- Flag of the Staff of a Generalkommando (1871–1918)
- Active: 1869–1919
- Country: Bavaria / German Empire
- Type: Corps
- Size: Approximately 44,000 (on mobilisation in 1914)
- Garrison/HQ: Würzburg/Ludwig-Straße 25
- Patron: King of Bavaria
- Engagements: Franco-Prussian War Battle of Wissembourg (1870) Battle of Wörth (1870) Battle of Sedan Siege of Paris World War I Battle of the Frontiers

Insignia
- Abbreviation: II Bavarian AK

= II Royal Bavarian Corps =

Military unit

The II Royal Bavarian Army Corps / II Bavarian AK (II. Königlich Bayerisches Armee-Korps) was a corps level command of the Royal Bavarian Army, part of the Imperial German Army, before and during World War I. (Note: From the late 1800s, the Prussian Army was effectively the German Army as, during the period of German unification (1866–1871), the states of the German Empire entered into conventions with Prussia regarding their armies.
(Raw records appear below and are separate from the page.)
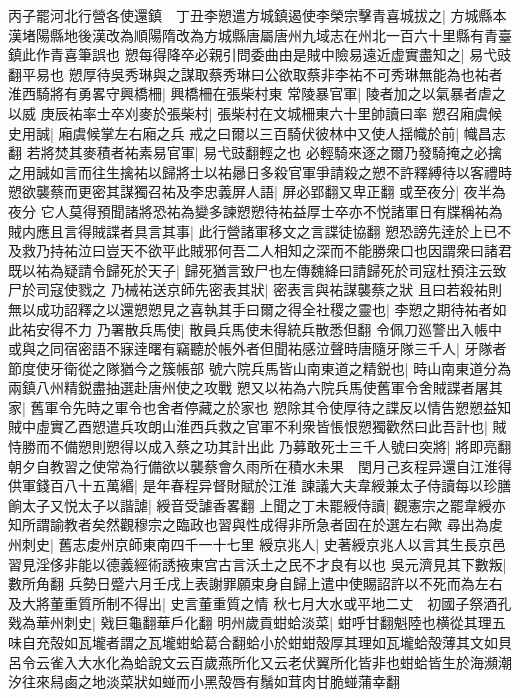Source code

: 丙子罷河北行營各使還鎮　丁丑李愬遣方城鎮遏使李榮宗擊青喜城拔之|{
	方城縣本漢堵陽縣地後漢改為順陽隋改為方城縣唐屬唐州九域志在州北一百六十里縣有青臺鎮此作青喜筆誤也}
愬每得降卒必親引問委曲由是賊中險易遠近虚實盡知之|{
	易弋豉翻平易也}
愬厚待吳秀琳與之謀取蔡秀琳曰公欲取蔡非李祐不可秀琳無能為也祐者淮西騎將有勇畧守興橋柵|{
	興橋柵在張柴村東}
常陵暴官軍|{
	陵者加之以氣暴者虐之以威}
庚辰祐率士卒刈麥於張柴村|{
	張柴村在文城柵東六十里帥讀曰率}
愬召廂虞候史用誠|{
	廂虞候掌左右廂之兵}
戒之曰爾以三百騎伏彼林中又使人揺幟於前|{
	幟昌志翻}
若將焚其麥積者祐素易官軍|{
	易弋豉翻輕之也}
必輕騎來逐之爾乃發騎掩之必擒之用誠如言而往生擒祐以歸將士以祐曏日多殺官軍爭請殺之愬不許釋縛待以客禮時愬欲襲蔡而更密其謀獨召祐及李忠義屏人語|{
	屏必郢翻又卑正翻}
或至夜分|{
	夜半為夜分}
它人莫得預聞諸將恐祐為變多諫愬愬待祐益厚士卒亦不悦諸軍日有牒稱祐為賊内應且言得賊諜者具言其事|{
	此行營諸軍移文之言諜徒協翻}
愬恐謗先逹於上已不及救乃持祐泣曰豈天不欲平此賊邪何吾二人相知之深而不能勝衆口也因謂衆曰諸君既以祐為疑請令歸死於天子|{
	歸死猶言致尸也左傳魏絳曰請歸死於司寇杜預注云致尸於司寇使戮之}
乃械祐送京師先密表其狀|{
	密表言與祐謀襲蔡之狀}
且曰若殺祐則無以成功詔釋之以還愬愬見之喜執其手曰爾之得全社稷之靈也|{
	李愬之期待祐者如此祐安得不力}
乃署散兵馬使|{
	散員兵馬使未得統兵散悉但翻}
令佩刀廵警出入帳中或與之同宿密語不寐逹曙有竊聽於帳外者但聞祐感泣聲時唐隨牙隊三千人|{
	牙隊者節度使牙衛從之隊猶今之簇帳部}
號六院兵馬皆山南東道之精鋭也|{
	時山南東道分為兩鎮八州精鋭盡抽選赴唐州使之攻戰}
愬又以祐為六院兵馬使舊軍令舍賊諜者屠其家|{
	舊軍令先時之軍令也舍者停藏之於家也}
愬除其令使厚待之諜反以情告愬愬益知賊中虛實乙酉愬遣兵攻朗山淮西兵救之官軍不利衆皆悵恨愬獨歡然曰此吾計也|{
	賊恃勝而不備愬則愬得以成入蔡之功其計出此}
乃募敢死士三千人號曰突將|{
	將即亮翻}
朝夕自教習之使常為行備欲以襲蔡會久雨所在積水未果　閏月己亥程异還自江淮得供軍錢百八十五萬緡|{
	是年春程异督財賦於江淮}
諫議大夫韋綬兼太子侍讀每以珍膳餉太子又悦太子以諧謔|{
	綬音受謔香畧翻}
上聞之丁未罷綬侍讀|{
	觀憲宗之罷韋綬亦知所謂諭教者矣然觀穆宗之臨政也習與性成得非所急者固在於選左右歟}
尋出為䖍州刺史|{
	舊志䖍州京師東南四千一十七里}
綬京兆人|{
	史著綬京兆人以言其生長京邑習見淫侈非能以德義經術誘掖東宫古言沃土之民不才良有以也}
吳元濟見其下數叛|{
	數所角翻}
兵勢日蹙六月壬戌上表謝罪願束身自歸上遣中使賜詔許以不死而為左右及大將董重質所制不得出|{
	史言董重質之情}
秋七月大水或平地二丈　初國子祭酒孔戣為華州刺史|{
	戣巨龜翻華戶化翻}
明州歲貢蚶蛤淡菜|{
	蚶呼甘翻魁陸也横從其理五味自充殻如瓦壠者謂之瓦壠蚶蛤葛合翻蛤小於蚶蚶殻厚其理如瓦壠蛤殻薄其文如貝呂令云雀入大水化為蛤說文云百歲燕所化又云老伏翼所化皆非也蚶蛤皆生於海瀕潮汐往來舄鹵之地淡菜狀如䗒而小黑殻唇有鬚如茸肉甘脆䗒蒲幸翻}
Only the Bavarian Army remained fully autonomous and came under Prussian control only during wartime.)

As part of the 1868 army reform, the II Royal Bavarian Army Corps of the Bavarian Army was set up in 1869 in Würzburg as the Generalkommando (headquarters) for the northern part of the kingdom. With the formation of the III Royal Bavarian Corps in 1900 it was made responsible for Lower Franconia, parts of Upper Franconia and the Palatinate. Like all Bavarian formations, it was assigned to the IV Army Inspectorate which became the 6th Army at the start of the First World War. The Corps was disbanded at the end of the war.

== Franco-Prussian War ==
The II Royal Bavarian Corps (along with the I Royal Bavarian Corps) participated in the Franco-Prussian War as part of the 3rd Army. It saw action in the battles of Wissembourg, Wörth and Sedan, and in the Siege of Paris.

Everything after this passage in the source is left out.